Monday, July 23, 2012

Raise the Red Lantern


Zhang Yimou's Raise the Red Lantern is another film where the color Red is very prevalent. Gong Li (a contemporary Garbo), plays a young wife of a wealthy landowner. She is one of 4 wives and her husband decides daily which wife he will spend the night with. Servants place red lanterns outside of the favored wife's room. Li slowly looses touch with herself in the stifling environment, where she feels she must win favor to trust her own self worth.
It's commonly viewed that the film is a metaphor for living and working in China, with red being the obvious signifier. I have become a little frustrated as a viewer and reader when a woman's story is used to convey living under the constraints of society. I think it's a tired analogy and I've come to think that a woman's story is her own and is best told by a woman.

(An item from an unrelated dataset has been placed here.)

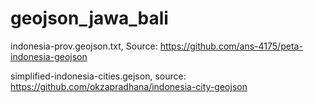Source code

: # geojson_jawa_bali

indonesia-prov.geojson.txt, Source: https://github.com/ans-4175/peta-indonesia-geojson

simplified-indonesia-cities.gejson, source: https://github.com/okzapradhana/indonesia-city-geojson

Frustrations aside, this is a very, very good film and Yimou did live under the strain of his government. His films were often censored or banned from being shown in China, including Raise the Red Lantern. Raise the Red Lantern was probably his most striking statement. His recent films, like Hero, have more of a nationalistic feel and he doesn't experience censorship as much anymore. He may have tired of struggling with the government censors or he may have become more valued in his country. He directed the Opening Ceremonies at the 2008 Olympics in Beijing. Either way his films are not as combative now. Kieślowski had trouble with censors and his later films were also less directly political and more emotive (and partially shot outside out Poland)
Before working as a director, Zhang Yimou was a cinematographer and his symmetry and mise en scene is breathtaking, seriously. (for the record I rarely, rarely use the term mise en scene, not after film school, but the frames in Yimou's films are gorgeous).
Raise the Red Lantern is vivid, dark, angry, passionate & the gem in the frame is Gong Li.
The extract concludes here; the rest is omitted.